7-4-08 The Knotty Pine, Vic­tor, ID poster by Alexan­dra Fischer

7/4/08 Moonalice poster by Alexandra Fischer

July 4 & 5, 2008 The Knotty Pine, Vic­tor, Idaho
Moonalice poster by Alexandra Fischer

(July 4th) According to Moonalice legend, July 4 is a day with magical powers. For one thing, it is the approximate date of aphelion, when the earth is at the furthest point in its orbit around the sun. When the sun is far away, interesting things happen, both in the tribe and out. In 18th century America – before the Revolutionary War – Moonalice tribe members lobbied aggressively for the freedom to grow hemp and play bass. Progress on the initiative was very slow until the tribe found a way to align itself with white colonists. They did so over the issue of taxation without representation. The tribe had no idea what taxation without representation meant, but it seems like a huge threat to the tribal hemp crop, so Moonalice joined the rebellion in the 1770s. Then, from July 1 to July 4, 1776, the tribe catered the meeting of the Second Continental Congress. They served traditional pub food with a variety of tasty deserts made from derivatives of the tribe’s own hemp crop. From all reports, the Second Continental Congress was a huge success. The best evidence was that somehow they lost the original Declaration of Independence. Legend has it that the document was written on hemp paper and that prodigious amounts of hemp were consumed that night. All we know is that the darn Declaration disappeared that night, never to be seen again. Fortunately, the tribe had kept a copy, so that Thomas Jefferson, John Hancock and the rest of the gang could issue a Declaration that would change the world. That part part is history. The rest, as they say, is legend.

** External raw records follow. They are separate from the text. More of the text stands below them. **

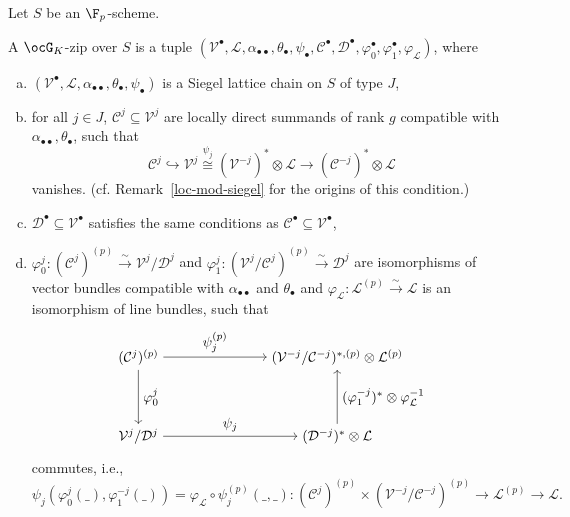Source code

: \documentclass[a4paper]{scrartcl} %
\numberwithin{equation}{section}
\begin{document}
\begin{Definition}\label{def-siegel-zip}
  Let $S$ be an $\F_p$-scheme.

  A $\ocG_K$-zip over $S$ is a tuple $(\mathcal{V}^\bullet,\mathcal{L},\alpha_{\bullet\bullet},\theta_\bullet,\psi_\bullet,\mathcal{C}^\bullet,\mathcal{D}^\bullet,\varphi_{0}^{\bullet},\varphi_{1}^{\bullet},\varphi_{\mathcal{L}})$, where
  \begin{enumerate}[(a)]
  \item $(\mathcal{V}^\bullet,\mathcal{L},\alpha_{\bullet\bullet},\theta_\bullet,\psi_\bullet)$ is a Siegel lattice chain on $S$ of type $J$,
  \item for all $j\in J$, $\mathcal{C}^j\subseteq\mathcal{V}^j$ are locally direct summands of rank $g$ compatible with $\alpha_{\bullet\bullet},\theta_\bullet$, such that
    \begin{equation*}
      \mathcal{C}^j \hookrightarrow \mathcal{V}^j \overset{\psi_j}\cong (\mathcal{V}^{-j})^*\otimes\mathcal{L} \to (\mathcal{C}^{-j})^*\otimes\mathcal{L}
    \end{equation*}
    vanishes. (cf. Remark~\ref{loc-mod-siegel} for the origins of this condition.)
  \item $\mathcal{D}^\bullet\subseteq\mathcal{V}^\bullet$ satisfies the same conditions as $\mathcal{C}^\bullet\subseteq \mathcal{V}^\bullet$,
  \item $\varphi_{0}^{j}\colon (\mathcal{C}^j)^{(p)} \xrightarrow{\sim} \mathcal{V}^j/\mathcal{D}^j$ and $\varphi_{1}^{j}\colon (\mathcal{V}^j/\mathcal{C}^j)^{(p)} \xrightarrow{\sim} \mathcal{D}^j$ are isomorphisms of vector bundles compatible with $\alpha_{\bullet\bullet}$ and $\theta_\bullet$ and $\varphi_\mathcal{L}\colon \mathcal{L}^{(p)}\xrightarrow{\sim}\mathcal{L}$ is an isomorphism of line bundles, such that
    \begin{equation*}
      \begin{tikzpicture}[node distance=4cm, auto]
        \node (X) at (0,2) {$(\mathcal{C}^j)^{(p)}$};
        \node (Z) at (5,2) {$(\mathcal{V}^{-j}/\mathcal{C}^{-j})^{*,(p)}\otimes \mathcal{L}^{(p)}$};
        \node (Zs) at (5,0) {$(\mathcal{D}^{-j})^*\otimes \mathcal{L}$};
        \node (Xs) at (0,0) {$\mathcal{V}^j/\mathcal{D}^j$};
        
        \draw[->] (X) to node {$\varphi_{0}^{j}$} (Xs);
        \draw[<-] (Z) to  node {$(\varphi_{1}^{-j})^*\otimes\varphi_\mathcal{L}^{-1}$}  (Zs);
        \draw[->] (X) to node {$\psi_j^{(p)}$} (Z);
        \draw[->] (Xs) to  node{$\psi_j$}  (Zs);
      \end{tikzpicture}
    \end{equation*}
    commutes, i.e.,
    \begin{equation*}
      {\psi_j(\varphi_{0}^{j}(\_),\varphi_{1}^{-j}(\_)) = \varphi_\mathcal{L}\circ\psi_j^{(p)}(\_,\_)\colon}{(\mathcal{C}^j)^{(p)}\times (\mathcal{V}^{-j}/\mathcal{C}^{-j})^{(p)}\to \mathcal{L}^{(p)}\to \mathcal{L}}.
    \end{equation*}
  \end{enumerate}


\end{Definition}
\end{document}
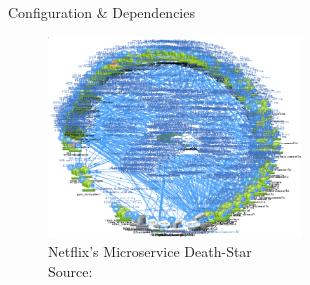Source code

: \documentclass{beamer}
\begin{document}
\begin{frame}{}
  \begin{center}
    \Large Configuration \& Dependencies
  \end{center}
  \begin{figure}
    \includegraphics[width=0.6\textwidth]{img/netfix.png}
    \caption{\footnotesize Netflix's Microservice Death-Star \\\textcolor{uos-grey-full}{Source: {\cite{deathstar}}}}
  \end{figure}
\end{frame}
\end{document}
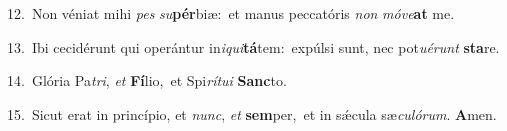 {\numbfont\textcolor{\numbcolor}{12.}}~Non véniat mihi \textit{pes} \textit{su}\-\textbf{pér}biæ:~\star et manus peccatóris \textit{non} \textit{mó}\-\textit{ve}\textbf{at} me.\par
{\numbfont\textcolor{\numbcolor}{13.}}~Ibi cecidérunt qui operántur in\-\textit{i}\-\textit{qui}\textbf{tá}tem:~\star expúlsi sunt, nec pot\-\textit{u}\-\textit{é}\textit{runt} \textbf{sta}\-re.\par
{\numbfont\textcolor{\numbcolor}{14.}}~Glória Pa\-\textit{tri}\-, \textit{et} \textbf{Fí}\-lio,~\star et Spi\-\textit{rí}\-\textit{tu}\textit{i} \textbf{Sanc}\-to.\par
{\numbfont\textcolor{\numbcolor}{15.}}~Sicut erat in princípio, et \textit{nunc}\-, \textit{et} \textbf{sem}\-per,~\star et in sǽcula sæ\-\textit{cu}\-\textit{ló}\textit{rum}. \textbf{A}\-men.\par
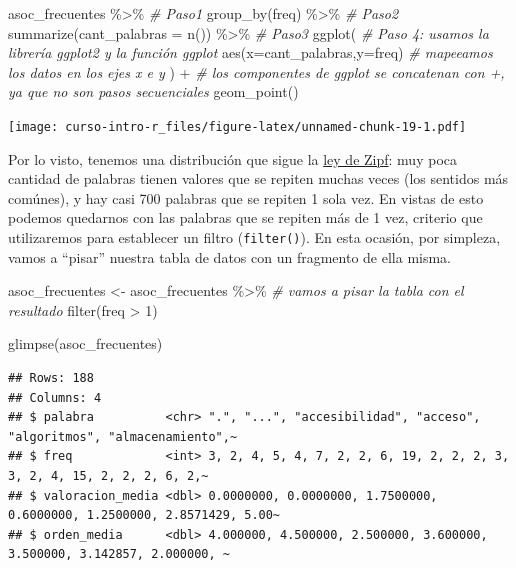\documentclass[
]{book}
\newenvironment{Shaded}{\begin{snugshade}}{\end{snugshade}}
\newcommand{\AttributeTok}[1]{\textcolor[rgb]{0.77,0.63,0.00}{#1}}
\newcommand{\CommentTok}[1]{\textcolor[rgb]{0.56,0.35,0.01}{\textit{#1}}}
\newcommand{\DecValTok}[1]{\textcolor[rgb]{0.00,0.00,0.81}{#1}}
\newcommand{\FunctionTok}[1]{\textcolor[rgb]{0.00,0.00,0.00}{#1}}
\newcommand{\NormalTok}[1]{#1}
\newcommand{\OtherTok}[1]{\textcolor[rgb]{0.56,0.35,0.01}{#1}}
\newcommand{\SpecialCharTok}[1]{\textcolor[rgb]{0.00,0.00,0.00}{#1}}
\begin{document}
\begin{Shaded}
\begin{Highlighting}[]
\NormalTok{asoc\_frecuentes }\SpecialCharTok{\%\textgreater{}\%} \CommentTok{\# Paso1}
  \FunctionTok{group\_by}\NormalTok{(freq) }\SpecialCharTok{\%\textgreater{}\%} \CommentTok{\# Paso2}
  \FunctionTok{summarize}\NormalTok{(}\AttributeTok{cant\_palabras =} \FunctionTok{n}\NormalTok{()) }\SpecialCharTok{\%\textgreater{}\%} \CommentTok{\# Paso3}
  \FunctionTok{ggplot}\NormalTok{( }\CommentTok{\# Paso 4: usamos la librería ggplot2 y la función ggplot}
    \FunctionTok{aes}\NormalTok{(}\AttributeTok{x=}\NormalTok{cant\_palabras,}\AttributeTok{y=}\NormalTok{freq) }\CommentTok{\# mapeeamos los datos en los ejes x e y}
\NormalTok{    ) }\SpecialCharTok{+} \CommentTok{\# los componentes de ggplot se concatenan con +, ya que no son pasos secuenciales}
  \FunctionTok{geom\_point}\NormalTok{()}
\end{Highlighting}
\end{Shaded}

\texttt{[image: curso-intro-r\_files/figure-latex/unnamed-chunk-19-1.pdf]}

Por lo visto, tenemos una distribución que sigue la \href{https://es.wikipedia.org/wiki/Ley_de_Zipf}{ley de Zipf}: muy poca cantidad de palabras tienen valores que se repiten muchas veces (los sentidos más comúnes), y hay casi 700 palabras que se repiten 1 sola vez. En vistas de esto podemos quedarnos con las palabras que se repiten más de 1 vez, criterio que utilizaremos para establecer un filtro (\texttt{filter()}). En esta ocasión, por simpleza, vamos a ``pisar'' nuestra tabla de datos con un fragmento de ella misma.

\begin{Shaded}
\begin{Highlighting}[]
\NormalTok{asoc\_frecuentes }\OtherTok{\textless{}{-}}\NormalTok{ asoc\_frecuentes }\SpecialCharTok{\%\textgreater{}\%} \CommentTok{\# vamos a pisar la tabla con el resultado}
  \FunctionTok{filter}\NormalTok{(freq }\SpecialCharTok{\textgreater{}} \DecValTok{1}\NormalTok{)}

\FunctionTok{glimpse}\NormalTok{(asoc\_frecuentes)}
\end{Highlighting}
\end{Shaded}

\begin{verbatim}
## Rows: 188
## Columns: 4
## $ palabra          <chr> ".", "...", "accesibilidad", "acceso", "algoritmos", "almacenamiento",~
## $ freq             <int> 3, 2, 4, 5, 4, 7, 2, 2, 6, 19, 2, 2, 2, 3, 3, 2, 4, 15, 2, 2, 2, 6, 2,~
## $ valoracion_media <dbl> 0.0000000, 0.0000000, 1.7500000, 0.6000000, 1.2500000, 2.8571429, 5.00~
## $ orden_media      <dbl> 4.000000, 4.500000, 2.500000, 3.600000, 3.500000, 3.142857, 2.000000, ~
\end{verbatim}
\end{document}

(July 5th) According to Moonalice legend, the great explorers Lewis & Clark might never have gotten home from their trek across the continent had it not been for the Moonalice tribe. The explorers got lost west of Yellowstone Park – in present day Victor, ID – and were rescued by Witchway Moonalice, matriach of the local Moonalice tribe. Although Witchway’s story has disappeared from history, it lives on in the Moonalice legend. Here is just a bit of it:

Witchway was born some time around 1776. For reasons no one can explain, every member of her tribe operated on a different calendar . . . and no one kept records. All we know is that Witchway showed great promise as a child, debuting as first bassist in the tribal band at age four. She also demonstrated the greenest of thumbs. While her hemp was not much use for rope, its quick maturation and prodigious THC levels led to her tribe’s first great encounter with Confusionism.

When Lewis & Clark stumbled upon the tribal farming grounds in July 1806, they thought they might have found a new product that might compete with tobacco. Lewis & Clark put some in their pipes and smoked it. A fierce attack of the munchies immediately sent them scampering for snack food. Soon they were completely lost. Fortunately, they still had some of the interesting green flower they had found on Witchway’s farm. Just before they ran out, Witchway found Lewis & Clark. They were making funny faces at Lewis’ pet Newfoundland (Seaman) and giggling.

Witchway spent a few days teaching the explorers how best to enjoy hemp products, after which she put them back on their way home. Unfortunately, Lewis & Clark spaced their stash a few nights later. The good news is that they got home safely. The rest, as we say, is legend.